[Start of Attachment]
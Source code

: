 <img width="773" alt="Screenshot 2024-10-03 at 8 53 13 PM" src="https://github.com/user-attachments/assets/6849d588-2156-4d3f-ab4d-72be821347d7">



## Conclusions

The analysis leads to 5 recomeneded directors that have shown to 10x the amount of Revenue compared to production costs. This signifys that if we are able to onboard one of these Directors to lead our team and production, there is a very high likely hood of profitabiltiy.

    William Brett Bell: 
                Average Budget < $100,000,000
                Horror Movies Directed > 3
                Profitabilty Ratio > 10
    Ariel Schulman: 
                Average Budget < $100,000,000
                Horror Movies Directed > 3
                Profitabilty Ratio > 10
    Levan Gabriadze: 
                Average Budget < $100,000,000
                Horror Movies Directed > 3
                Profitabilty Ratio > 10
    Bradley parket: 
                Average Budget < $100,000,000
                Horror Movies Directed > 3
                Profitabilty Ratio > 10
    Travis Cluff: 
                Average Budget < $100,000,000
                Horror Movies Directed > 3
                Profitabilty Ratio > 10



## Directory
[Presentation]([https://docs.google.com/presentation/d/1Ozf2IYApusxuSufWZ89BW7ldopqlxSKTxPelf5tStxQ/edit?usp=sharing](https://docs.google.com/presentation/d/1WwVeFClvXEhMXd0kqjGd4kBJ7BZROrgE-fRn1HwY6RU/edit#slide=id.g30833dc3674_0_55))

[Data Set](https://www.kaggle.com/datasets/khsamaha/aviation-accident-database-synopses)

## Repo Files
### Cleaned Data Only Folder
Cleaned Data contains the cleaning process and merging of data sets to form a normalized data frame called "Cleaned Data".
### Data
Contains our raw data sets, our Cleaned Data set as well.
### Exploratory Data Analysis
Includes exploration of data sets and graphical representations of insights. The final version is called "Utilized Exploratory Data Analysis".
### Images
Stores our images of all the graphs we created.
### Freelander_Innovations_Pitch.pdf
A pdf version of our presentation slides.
[End of Attachment]
◆ **WHAT THE TASK ASKS**
Reproduce the entries exactly, but only from their first line to the line holding "## Directory", with that last line kept.

◆ **ANSWER TO THIS EXERCISE**
Source code

: <img width="773" alt="Screenshot 2024-10-03 at 8 53 13 PM" src="https://github.com/user-attachments/assets/6849d588-2156-4d3f-ab4d-72be821347d7">



## Conclusions

The analysis leads to 5 recomeneded directors that have shown to 10x the amount of Revenue compared to production costs. This signifys that if we are able to onboard one of these Directors to lead our team and production, there is a very high likely hood of profitabiltiy.

    William Brett Bell: 
                Average Budget < $100,000,000
                Horror Movies Directed > 3
                Profitabilty Ratio > 10
    Ariel Schulman: 
                Average Budget < $100,000,000
                Horror Movies Directed > 3
                Profitabilty Ratio > 10
    Levan Gabriadze: 
                Average Budget < $100,000,000
                Horror Movies Directed > 3
                Profitabilty Ratio > 10
    Bradley parket: 
                Average Budget < $100,000,000
                Horror Movies Directed > 3
                Profitabilty Ratio > 10
    Travis Cluff: 
                Average Budget < $100,000,000
                Horror Movies Directed > 3
                Profitabilty Ratio > 10



## Directory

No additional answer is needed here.